Anyway. Attached to the hotel is the Murray Bar—live music, dogs welcome, trout fisherman galore, among them occasionally Anthony Bourdain and often Jim, who once told his waitress, “I was a dog with a short chain, and now there’s no chain.” Stricken by ill health the last few years, Jim prophetically mentioned, “At my age, you don’t think about the future because you don’t have one.”



Mr. Harrison at work. Your C/D columnist is developing similar facial features.

Which was true. Between the time we set up our tentative drinking date and our arrival at the Murray, Jim died. The official cause of death, in Livingston at least, is “Body all wore out.” Toward the end, Jim looked like Ernest Hemingway if Hemingway had been dragged for a couple of miles behind a train. I say that knowing it would make Jim smile, although I think he detested Hemingway. Anyway, this is the first time I’ve kept an appointment with a dead man. And the last, I hope.

My wife and I walked over to the local bookstore, where the elderly manager occasionally rushes outside to yell at skateboarders. I bought Jim’s final book, and the store lady said, “He’d have signed that, but he got cranky at the end, suffering so much from shingles that he’d walk up to perfect strangers and say, ‘If you don’t have your shingles immunization, I’ll buy it for you.’ ” She further claimed that when Jim died, he dropped the writing pen he was holding. I insisted it was more likely he dropped the American Spirit cigarette in his left hand and the jelly jar of Domaine Tempier Bandol in his right. “He had three hands?” she asked. Jim abandoned the Murray Bar after no-smoking signs were posted but quickly located a downscale establishment where smoking was apparently mandatory. You could tell when he was in residence, I’m told, if his “dream car”—a Toyota Land Cruiser—was parked at a bad angle and half atop the curb. Jim had poor aim, but it was because his left eye had been jabbed out when he was a kid.
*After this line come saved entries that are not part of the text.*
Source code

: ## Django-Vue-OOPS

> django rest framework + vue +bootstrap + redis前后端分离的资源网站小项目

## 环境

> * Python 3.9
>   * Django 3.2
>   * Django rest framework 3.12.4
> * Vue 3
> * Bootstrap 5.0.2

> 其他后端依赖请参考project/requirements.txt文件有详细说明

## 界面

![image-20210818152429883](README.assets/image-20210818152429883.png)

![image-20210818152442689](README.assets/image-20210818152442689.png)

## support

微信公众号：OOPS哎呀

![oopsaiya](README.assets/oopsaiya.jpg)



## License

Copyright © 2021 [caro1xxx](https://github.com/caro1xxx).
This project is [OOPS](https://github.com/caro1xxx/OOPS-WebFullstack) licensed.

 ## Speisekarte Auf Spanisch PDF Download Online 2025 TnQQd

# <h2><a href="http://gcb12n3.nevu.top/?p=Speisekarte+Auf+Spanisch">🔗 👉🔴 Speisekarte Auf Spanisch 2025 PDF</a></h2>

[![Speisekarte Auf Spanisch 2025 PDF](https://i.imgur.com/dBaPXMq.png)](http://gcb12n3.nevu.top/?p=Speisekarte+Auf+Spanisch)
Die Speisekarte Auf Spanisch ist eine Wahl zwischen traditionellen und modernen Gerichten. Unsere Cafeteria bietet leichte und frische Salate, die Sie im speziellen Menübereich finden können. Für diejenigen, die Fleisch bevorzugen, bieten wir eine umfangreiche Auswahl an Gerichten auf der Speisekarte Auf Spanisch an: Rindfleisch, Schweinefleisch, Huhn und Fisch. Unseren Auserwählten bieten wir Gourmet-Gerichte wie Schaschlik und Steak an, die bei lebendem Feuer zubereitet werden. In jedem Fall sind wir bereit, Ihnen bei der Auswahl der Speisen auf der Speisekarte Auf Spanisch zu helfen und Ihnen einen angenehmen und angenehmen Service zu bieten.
Last time I talked to Jim, he asked about my own dream car. “A 1967 Bizzarrini 5300 GT Strada,” I answered. Jim pondered that, then blew a small cloud of smoke in my face. I recall two long-term Subarus that Jim borrowed. Both returned looking as if a 50-pound ashtray had exploded inside a Burger King dumpster.
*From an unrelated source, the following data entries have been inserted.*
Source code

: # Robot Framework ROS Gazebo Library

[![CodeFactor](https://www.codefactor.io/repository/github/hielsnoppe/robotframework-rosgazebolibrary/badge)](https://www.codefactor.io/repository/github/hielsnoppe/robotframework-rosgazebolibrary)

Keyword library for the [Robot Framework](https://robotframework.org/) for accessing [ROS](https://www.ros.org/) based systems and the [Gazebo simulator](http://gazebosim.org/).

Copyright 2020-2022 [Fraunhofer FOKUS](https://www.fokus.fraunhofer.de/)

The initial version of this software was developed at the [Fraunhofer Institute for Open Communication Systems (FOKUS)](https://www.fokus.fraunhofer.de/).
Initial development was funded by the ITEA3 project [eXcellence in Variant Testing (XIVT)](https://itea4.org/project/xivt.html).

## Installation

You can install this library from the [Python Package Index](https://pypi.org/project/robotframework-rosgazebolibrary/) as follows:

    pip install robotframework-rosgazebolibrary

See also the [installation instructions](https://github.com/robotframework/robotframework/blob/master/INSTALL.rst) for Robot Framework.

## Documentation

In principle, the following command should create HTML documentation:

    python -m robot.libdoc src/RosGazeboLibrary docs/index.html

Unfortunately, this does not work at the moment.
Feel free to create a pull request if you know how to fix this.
The next morning in Livingston, the Sorento’s right-rear Kumho was flat—well, not completely, but the bottom of the tire was rumpled like scrambled eggs. I’ll bet half of all my flats have been discovered in the morning, after a slow leak did its dirty work during the graveyard shift. The tire was in the gutter, hard against the curb. Worse, behind me were breakfast diners sitting at sidewalk tables, offering the amount of advice you’d level at a fourth-grade golfer. They were unanimously appalled when I loosened the lug nuts before raising the car, perhaps thinking I was going to attempt a jack-free fix. Then a bald guy shouted, “Wait, there’s your problem,” as he pointed to the Sorento’s California license plate. I got a small round of applause at the conclusion, although what I never got was an offer of assistance.

If Jim Harrison had something like a mantra, it was this: “My mom and dad preferred the straight and narrow, where I, for nongenetic reasons, have favored the wide and crooked.” More advice, only this time worthwhile.